If he was Judas, who was Jesus? The audience of the Newport Folk Festival? Folk music as a genre?
Was it the Beatles? Or were they the same because it was their music he was conforming to? A poet going pop.
Oh, but they’d treated them like Jesus - it was only when John had tried putting the occurrence into words, a misinterpretation, had they backpedaled. The world didn’t know that yet.
John, their unspoken, undeclared leader. A pioneer, a founding father of the band. John, Paul, George, Ringo. Lennon, then McCartney. Maybe John was Jesus to his Judas. Funny, though, how’d he worshipped another Johnny under the same vein.
Maybe his life was always to be dogeared with Johns. Or Joans. Sounded similar enough, anyway. Maybe it was just that he had a type.

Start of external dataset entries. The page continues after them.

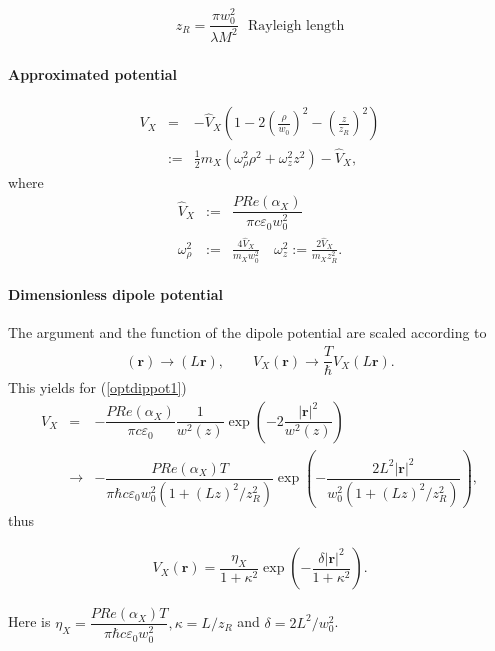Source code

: \documentclass[12pt]{article}
\begin{document}
\begin{align}
z_R = \dfrac{\pi w_0^2}{\lambda M^2} \,\,\text{ Rayleigh length} 
\end{align}
\paragraph{Approximated potential}
\begin{eqnarray}
V_X &=& -\hat{V}_X\left(1-2\left(\frac{\rho}{w_0}\right)^2-\left(\frac{z}{z_R}\right)^2\right)\\
&:=& \frac{1}{2}m_X\left(\omega_{\rho}^2 \rho^2+\omega_z^2 z^2\right)-\hat{V}_X \label{optdippot2},
\end{eqnarray}
where 
\begin{eqnarray}
\hat{V}_X&:=&\dfrac{P Re(\alpha_X)}{\pi c \varepsilon_0 w_0^2}\\
\omega_{\rho}^2&:=&\frac{4\hat{V}_X}{m_X w_0^2} \quad \omega_z^2:= \frac{2\hat{V}_X}{m_X z_R^2} .
\end{eqnarray}
\paragraph{Dimensionless dipole potential}
The argument and the function of the dipole potential are scaled according to
\begin{align}
(\mathbf{r}) \rightarrow (L\mathbf{r}), \qquad V_X(\mathbf{r}) \rightarrow \dfrac{T}{\hbar} V_X(L\mathbf{r}).
\end{align}
This yields for (\ref{optdippot1})
\begin{eqnarray}
 V_X &=& - \dfrac{P Re(\alpha_X)}{\pi c \varepsilon_0} \dfrac{1}{w^2(z)} \exp\left( -2\dfrac{|\mathbf{r}|^2}{w^2(z)} \right) \\
 &\rightarrow& - \dfrac{P Re(\alpha_X) T}{\pi \hbar c \varepsilon_0 w_0^2\left(1+(Lz)^2/z^2_R\right)}\exp\left( -\dfrac{2L^2|\mathbf{r}|^2}{w_0^2\left(1+(Lz)^2/z^2_R\right)} \right),
\end{eqnarray}
thus
\begin{center}
\begin{tcolorbox}
\begin{eqnarray}
 V_X(\mathbf{r})=\dfrac{\eta_X}{1+\kappa^2} \exp{\left(-\dfrac{\delta |\mathbf{r}|^2}{1+\kappa^2}\right)}. 
\end{eqnarray}
\end{tcolorbox}
\end{center}
Here is $\eta_X =  \dfrac{P Re(\alpha_X) T}{\pi\hbar c \varepsilon_0 w_0^2}, \kappa = L / z_R $ and $\delta = 2 L^2 / w_0^2$.
\end{document}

Sitting in a hotel room with all four Beatles and their manager, John had told him he’d first heard about him in Paris. Freewillin’ Bob Dylan. With Bob’s accent, it rhymed - with John’s, it did not. The ‘wi’ picking up too much of a ‘wh’ sound, almost like he was pushing the syllables through his teeth. Bob liked it, though, he liked hearing John say his name.
Paul had chimed in, “That’s all we listened to, for days .”

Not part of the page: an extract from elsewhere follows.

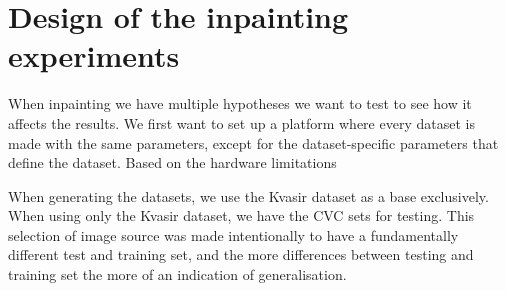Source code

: \section{Design of the inpainting experiments}
When inpainting we have multiple hypotheses we want to test to see how it affects the results. We first want to set up a platform where every dataset is made with the same parameters, except for the dataset-specific parameters that define the dataset. Based on the hardware limitations 

When generating the datasets, we use the Kvasir dataset as a base exclusively. When using only the Kvasir dataset, we have the CVC sets for testing. This selection of image source was made intentionally to have a fundamentally different test and training set, and the more differences between testing and training set the more of an indication of generalisation.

Bob had smiled, toothy and instantaneous. “Yeah?”
“Yeah,” John returned the word back to him, the same starstruck breath. “We thought it was great.”
It’s odd, thinking of them as peers - even within the same age group. John, only a year older than him. The Beatles, with the whole nation watching their every move, listening to their every word, hanging on to it. Himself, the voice of a generation - he’s been told - a poet, a sensation. Trying to pin him down and slip some corny label on him like a tailor made suit. Beatnik, folk singer, guitar player, a choirboy, an artist. It helped the headlines though, he supposes.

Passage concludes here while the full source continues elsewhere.